● Action item:
Look through the records below, and copy out every line that holds the string "coordination".

● Data provided:
◆ ◆ ◆ ◆
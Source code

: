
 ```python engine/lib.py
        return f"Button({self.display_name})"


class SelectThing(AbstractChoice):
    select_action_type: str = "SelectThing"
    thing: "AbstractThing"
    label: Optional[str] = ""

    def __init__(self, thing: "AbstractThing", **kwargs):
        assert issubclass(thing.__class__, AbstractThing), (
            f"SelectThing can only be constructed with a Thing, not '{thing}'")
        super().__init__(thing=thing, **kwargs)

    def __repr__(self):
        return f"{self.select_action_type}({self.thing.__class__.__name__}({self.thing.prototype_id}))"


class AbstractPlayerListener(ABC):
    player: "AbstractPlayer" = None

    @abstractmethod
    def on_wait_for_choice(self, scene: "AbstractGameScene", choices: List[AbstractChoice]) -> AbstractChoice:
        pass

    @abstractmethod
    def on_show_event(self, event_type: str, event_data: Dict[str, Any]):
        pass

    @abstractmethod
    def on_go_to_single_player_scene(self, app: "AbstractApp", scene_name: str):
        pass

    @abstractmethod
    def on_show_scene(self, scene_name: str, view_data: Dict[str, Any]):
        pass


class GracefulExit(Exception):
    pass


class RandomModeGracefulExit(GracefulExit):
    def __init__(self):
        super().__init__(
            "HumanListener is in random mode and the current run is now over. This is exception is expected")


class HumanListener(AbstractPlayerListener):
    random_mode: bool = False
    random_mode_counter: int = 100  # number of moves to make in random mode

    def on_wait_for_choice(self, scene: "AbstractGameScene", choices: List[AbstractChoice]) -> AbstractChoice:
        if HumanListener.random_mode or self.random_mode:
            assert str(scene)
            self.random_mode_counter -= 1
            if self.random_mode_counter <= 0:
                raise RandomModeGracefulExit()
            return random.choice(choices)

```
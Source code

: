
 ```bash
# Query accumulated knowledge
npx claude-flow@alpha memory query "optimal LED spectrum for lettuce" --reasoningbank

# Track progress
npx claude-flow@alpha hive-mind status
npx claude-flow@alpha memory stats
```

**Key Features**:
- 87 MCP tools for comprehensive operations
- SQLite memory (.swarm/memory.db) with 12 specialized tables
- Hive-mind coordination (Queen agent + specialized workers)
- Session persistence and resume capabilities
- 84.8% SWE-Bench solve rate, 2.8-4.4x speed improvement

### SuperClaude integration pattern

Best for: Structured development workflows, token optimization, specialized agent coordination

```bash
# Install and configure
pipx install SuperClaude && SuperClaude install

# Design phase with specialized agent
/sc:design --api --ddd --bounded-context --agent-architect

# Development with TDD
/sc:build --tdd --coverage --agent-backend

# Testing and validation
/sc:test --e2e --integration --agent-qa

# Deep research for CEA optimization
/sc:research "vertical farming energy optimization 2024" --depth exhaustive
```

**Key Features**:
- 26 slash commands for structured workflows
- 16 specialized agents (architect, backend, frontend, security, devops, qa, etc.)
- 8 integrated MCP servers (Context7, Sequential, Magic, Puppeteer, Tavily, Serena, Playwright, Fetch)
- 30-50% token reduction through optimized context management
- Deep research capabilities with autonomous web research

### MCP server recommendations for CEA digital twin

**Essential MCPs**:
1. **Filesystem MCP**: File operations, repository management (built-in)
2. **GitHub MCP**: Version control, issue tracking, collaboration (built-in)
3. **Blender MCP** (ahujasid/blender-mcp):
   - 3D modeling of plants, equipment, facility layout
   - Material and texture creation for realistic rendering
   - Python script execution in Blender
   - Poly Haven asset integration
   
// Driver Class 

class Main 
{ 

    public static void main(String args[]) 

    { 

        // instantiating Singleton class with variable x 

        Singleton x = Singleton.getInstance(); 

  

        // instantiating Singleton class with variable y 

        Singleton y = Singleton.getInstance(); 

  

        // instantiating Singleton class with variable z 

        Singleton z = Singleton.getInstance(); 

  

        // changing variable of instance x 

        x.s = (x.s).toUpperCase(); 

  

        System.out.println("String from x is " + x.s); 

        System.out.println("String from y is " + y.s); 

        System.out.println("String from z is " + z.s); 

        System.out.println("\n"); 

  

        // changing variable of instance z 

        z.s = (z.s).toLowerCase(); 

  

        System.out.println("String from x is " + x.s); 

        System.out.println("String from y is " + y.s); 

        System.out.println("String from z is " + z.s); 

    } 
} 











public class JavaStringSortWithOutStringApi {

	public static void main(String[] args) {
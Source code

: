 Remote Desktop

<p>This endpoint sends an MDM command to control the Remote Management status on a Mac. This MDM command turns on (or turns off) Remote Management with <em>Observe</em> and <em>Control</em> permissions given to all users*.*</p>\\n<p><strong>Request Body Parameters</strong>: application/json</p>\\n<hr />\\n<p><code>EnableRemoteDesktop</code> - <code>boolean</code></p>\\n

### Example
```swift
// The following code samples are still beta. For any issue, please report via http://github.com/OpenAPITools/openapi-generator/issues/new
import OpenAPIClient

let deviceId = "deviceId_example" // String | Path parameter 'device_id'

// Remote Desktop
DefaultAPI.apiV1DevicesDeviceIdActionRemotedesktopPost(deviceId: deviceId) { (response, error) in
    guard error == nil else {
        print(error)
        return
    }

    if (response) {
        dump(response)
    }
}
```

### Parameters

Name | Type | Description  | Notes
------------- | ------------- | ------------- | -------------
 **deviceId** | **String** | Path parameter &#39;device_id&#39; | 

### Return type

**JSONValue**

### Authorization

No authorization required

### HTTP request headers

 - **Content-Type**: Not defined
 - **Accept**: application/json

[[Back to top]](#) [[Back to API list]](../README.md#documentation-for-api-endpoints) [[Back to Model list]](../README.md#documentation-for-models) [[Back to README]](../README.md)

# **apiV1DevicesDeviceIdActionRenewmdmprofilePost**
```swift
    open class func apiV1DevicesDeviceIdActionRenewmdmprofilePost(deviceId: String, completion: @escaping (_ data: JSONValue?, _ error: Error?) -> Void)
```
◆ ◆ ◆ ◆
● Finished task:
- Hive-mind coordination (Queen agent + specialized workers)
Best for: Structured development workflows, token optimization, specialized agent coordination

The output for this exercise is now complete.